Must Know Security Buzzwords For

Must Know Security Buzzwords For Application Builders and Defenders

Jul 24, 2015 By Sarah Vonnegut

In security, there is always a new term being thrown around, and it’s important to know what each one means for anyone involved in the spectrum of security management, from CISO to security team to development team. Without the common language, conversations around security could feel altogether foreign for different folks.

 

Say what you will about buzzwords and how overused they may be, but not knowing them may hold back your organization by not being on top of the industry jargon. If you’re currently building or working to secure applications at your organization,  you really can’t get away without knowing the security buzzwords below. 

Application Security

The main event. Application Security is defined as the measures and countermeasures an organization takes, throughout the software development lifecycle (or SDLC, defined later) to prevent exploitable flaws and vulnerabilities from being exposed from within an application.

 

Application Security’s goal is to protect an organization’s critical data from external threats using a three-part strategy: To identify, fix, and prevent security vulnerabilities of software. The underlying idea of Application Security, often shortened as AppSec, also has three definitive elements:

  1. Reduce attack surface and minimize risk throughout the SDLC and in existing applications
  2. Prevent new risks being introduced into the software
  3. Ensure compliance with any applicable regulations and standards

 

Go Deeper: Andrew Case, @attrc, has compiled a fantastic list of recommended reading for AppSec and other areas in InfoSec.

 

Attack Surface

An application’s exposure, which includes all possible points of attack where the unauthorized use or undiscovered entry could culminate in an exploit. A major part of an application security program is dedicated to reducing the attack surface in a number of ways, including security testing, defense in depth, and remediation of discovered vulnerabilities.

 

Go Deeper: OWASP’s Attack Surface Analysis Cheat Sheet

 

Authentication

The verification mechanism or process used for entry into an application, as well as answering your security questions in order to reset a password. Authentication is performed when requiring usernames and strong passwords to login on a site and restricting different sections on a site to certain types of users. Password strength and storage requirements, how your application manages sessions, and the use of authentication protocols like FIDO and OAuth fall under the authentication umbrella.

 

Authorization

The process of authorizing a user determines whether or not a specific user has the appropriate privileges to access specific resources.

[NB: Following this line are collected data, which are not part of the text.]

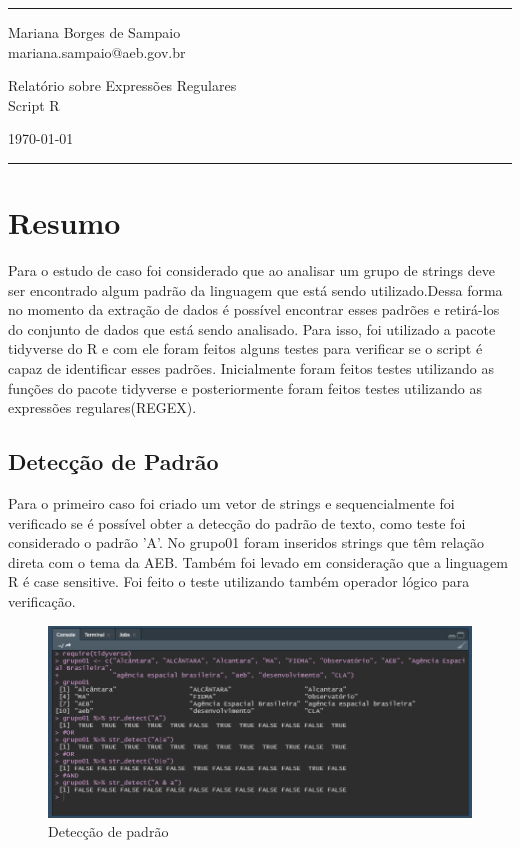 \documentclass[a4paper]{article}
\begin{document}

\fancyhead[C]{}
\hrule \medskip %
\begin{minipage}{0.295\textwidth} 
\raggedright
\footnotesize
Mariana Borges de Sampaio \hfill\\   
mariana.sampaio@aeb.gov.br
\end{minipage}
\begin{minipage}{0.4\textwidth} 
\centering 
\large 
Relatório sobre Expressões Regulares\\ 
\normalsize 
Script R\\ 
\end{minipage}
\begin{minipage}{0.295\textwidth} 
\raggedleft
\today\hfill\\
\end{minipage}
\medskip\hrule 
\bigskip


\section{Resumo}
Para o estudo de caso foi considerado que ao analisar um grupo de strings deve ser encontrado algum padrão da linguagem que está sendo utilizado.Dessa forma no momento da extração de dados é possível encontrar esses padrões e retirá-los do conjunto de dados que está sendo analisado. Para isso, foi utilizado a pacote tidyverse do R e com ele foram feitos alguns testes para verificar se o script é capaz de identificar esses padrões.
Inicialmente foram feitos testes utilizando as funções do pacote tidyverse e posteriormente foram feitos testes utilizando as expressões regulares(REGEX).

\subsection{Detecção de Padrão}
Para o primeiro caso foi criado um vetor de strings e sequencialmente foi verificado se é possível obter a detecção do padrão de texto, como teste foi considerado o padrão 'A'. No grupo01 foram inseridos strings que têm relação direta com o tema da AEB. Também foi levado em consideração que a linguagem R é case sensitive. Foi feito o teste utilizando também operador lógico para verificação. 
\begin{figure}[htb!]
    \centering
    \includegraphics[width=0.7\linewidth]{style/image/caso01.png}
    \caption{Detecção de padrão}
    \label{fig:Detecção}
\end{figure}
\end{document}
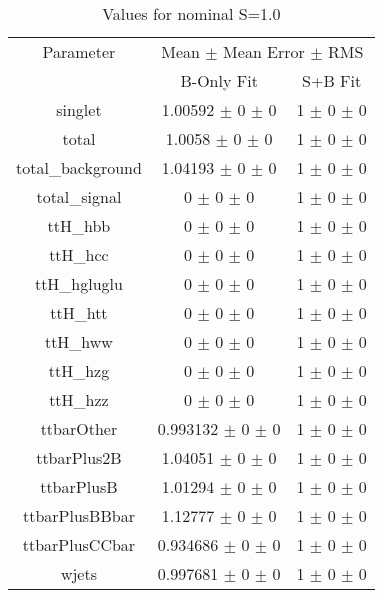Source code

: \begin{table}
\centering
\caption{Values for nominal S=1.0}
\begin{tabular}{ccc}
\toprule
Parameter & \multicolumn{2}{c}{Mean $\pm$ Mean Error $\pm$ RMS}\\
 & B-Only Fit & S+B Fit\\
\midrule
singlet & \num{1.00592} $\pm$ \num{0} $\pm$ \num{0} & \num{1} $\pm$ \num{0} $\pm$ \num{0}\\
total & \num{1.0058} $\pm$ \num{0} $\pm$ \num{0} & \num{1} $\pm$ \num{0} $\pm$ \num{0}\\
total\_background & \num{1.04193} $\pm$ \num{0} $\pm$ \num{0} & \num{1} $\pm$ \num{0} $\pm$ \num{0}\\
total\_signal & \num{0} $\pm$ \num{0} $\pm$ \num{0} & \num{1} $\pm$ \num{0} $\pm$ \num{0}\\
ttH\_hbb & \num{0} $\pm$ \num{0} $\pm$ \num{0} & \num{1} $\pm$ \num{0} $\pm$ \num{0}\\
ttH\_hcc & \num{0} $\pm$ \num{0} $\pm$ \num{0} & \num{1} $\pm$ \num{0} $\pm$ \num{0}\\
ttH\_hgluglu & \num{0} $\pm$ \num{0} $\pm$ \num{0} & \num{1} $\pm$ \num{0} $\pm$ \num{0}\\
ttH\_htt & \num{0} $\pm$ \num{0} $\pm$ \num{0} & \num{1} $\pm$ \num{0} $\pm$ \num{0}\\
ttH\_hww & \num{0} $\pm$ \num{0} $\pm$ \num{0} & \num{1} $\pm$ \num{0} $\pm$ \num{0}\\
ttH\_hzg & \num{0} $\pm$ \num{0} $\pm$ \num{0} & \num{1} $\pm$ \num{0} $\pm$ \num{0}\\
ttH\_hzz & \num{0} $\pm$ \num{0} $\pm$ \num{0} & \num{1} $\pm$ \num{0} $\pm$ \num{0}\\
ttbarOther & \num{0.993132} $\pm$ \num{0} $\pm$ \num{0} & \num{1} $\pm$ \num{0} $\pm$ \num{0}\\
ttbarPlus2B & \num{1.04051} $\pm$ \num{0} $\pm$ \num{0} & \num{1} $\pm$ \num{0} $\pm$ \num{0}\\
ttbarPlusB & \num{1.01294} $\pm$ \num{0} $\pm$ \num{0} & \num{1} $\pm$ \num{0} $\pm$ \num{0}\\
ttbarPlusBBbar & \num{1.12777} $\pm$ \num{0} $\pm$ \num{0} & \num{1} $\pm$ \num{0} $\pm$ \num{0}\\
ttbarPlusCCbar & \num{0.934686} $\pm$ \num{0} $\pm$ \num{0} & \num{1} $\pm$ \num{0} $\pm$ \num{0}\\
wjets & \num{0.997681} $\pm$ \num{0} $\pm$ \num{0} & \num{1} $\pm$ \num{0} $\pm$ \num{0}\\
\bottomrule
\end{tabular}
\end{table}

Once authentication is successful, i.e. a user has logged into a banking site, authorization processes must determine which areas of the application should be accessible to this specific user.

 

Go Deeper: Read OWASP’s Guide to Authorization

 

Buffer Overflow

One of OWASP’s Top 10 vulnerabilities, buffer overflows allow for exploitation that can occur when more data is written to the block of memory than it can hold. The attack can change the applications flow and allowing an overwrite of memory. If successful, a buffer overflow will allow the attacker to control, crash, or modify the process for their advantage.

 

Go Deeper in this Wikipedia article on Buffer Overflow Protection.

 

Continuous Integration Security

Continuous Integration (CI) is a growing movement and a development practice requiring programmers to merge, or integrate, their code multiple times a day with the existing code repository. The main idea behind CI is to reduce the costs, time and issues related to the application build process by finding issues and fixing them as soon as possible during development. Automated build management tools, such as build repositories,  are heavily used in organizations deploying CI techniques.

 

Continuous Integration has exploded in popularity in the development world, and as such has posed serious opportunities as well as an array of brand new threats in how security is integrated and embedded within an organization employing agile methods. By integrating security tools and processes into the CI SDLC, security activities can be carried out at the same pace and so as not to burden the speedy CI environment. 

 

Go Deeper: Read All You Wanted to Know About Continuous Integration Security on the Checkmarx blog.

 

CISO – Chief Information Security Officer

The CISO is responsible for keeping an enterprise’s data and information assets secure, and for keeping the organization compliant for applicable regulations around securing information. While the CISO is a fairly new role to the enterprise landscape, it’s a quickly growing trend, with about 80% of organizations reporting a CISO or equivalent role in 2011, according to a Price Waterhouse Cooper survey, nearly double from five years previous, in 2006.

 

Go Deeper: Check out PWC’s Global State of Information Security Survey 2015

 

Client-Side Scripting

Web application source code that exists and is executed on the clients’, or users’, browser, as opposed to the server. These embedded scripts, written primarily in JavaScript, extend the functionality and flexibility of HTML and are primarily used for interactive elements in an application, like hiding or showing certain parts of a page to different users, mouse over effects and animations.

 

Benefits include unloading some of the burden on your application’s server resources and reducing your bandwidth, while hazards include various security issues due to how various web browsers actually execute the scripts – including and especially Cross-Site Scripting.

 

Go Deeper: Checkmarx CTO Maty Siman speaks on the Security Storms Brewing in Your (Client-Side) JavaScript in this video from OWASP AppSec EU 2014.

 

CVE – Common Vulnerabilities & Exposures

The CVE, maintained by MITRE, is a dictionary of security vulnerabilities aiming to provide one common set of names for all known InfoSec issues. As opposed to vulnerability databases like the National Vulnerability Database or the Open Source Vulnerability Database, CVE only offers a short description of each vulnerability, providing references for further reading. Its purpose is to link the databases to each other and offer more of a jumping off point.

 

Go Deeper: Get all the answers you need on the CVEs FAQ.

 

CWE – Common Weakness Enumeration

A formal list of the most critical vulnerabilities found in software, targeted towards both developers and security professionals. Community developed and, like the CVE, maintained by MITRE, the CWE is meant to help set the standard for terminology around security weaknesses and as a measuring stick for tools and teams working to find and fix the weaknesses.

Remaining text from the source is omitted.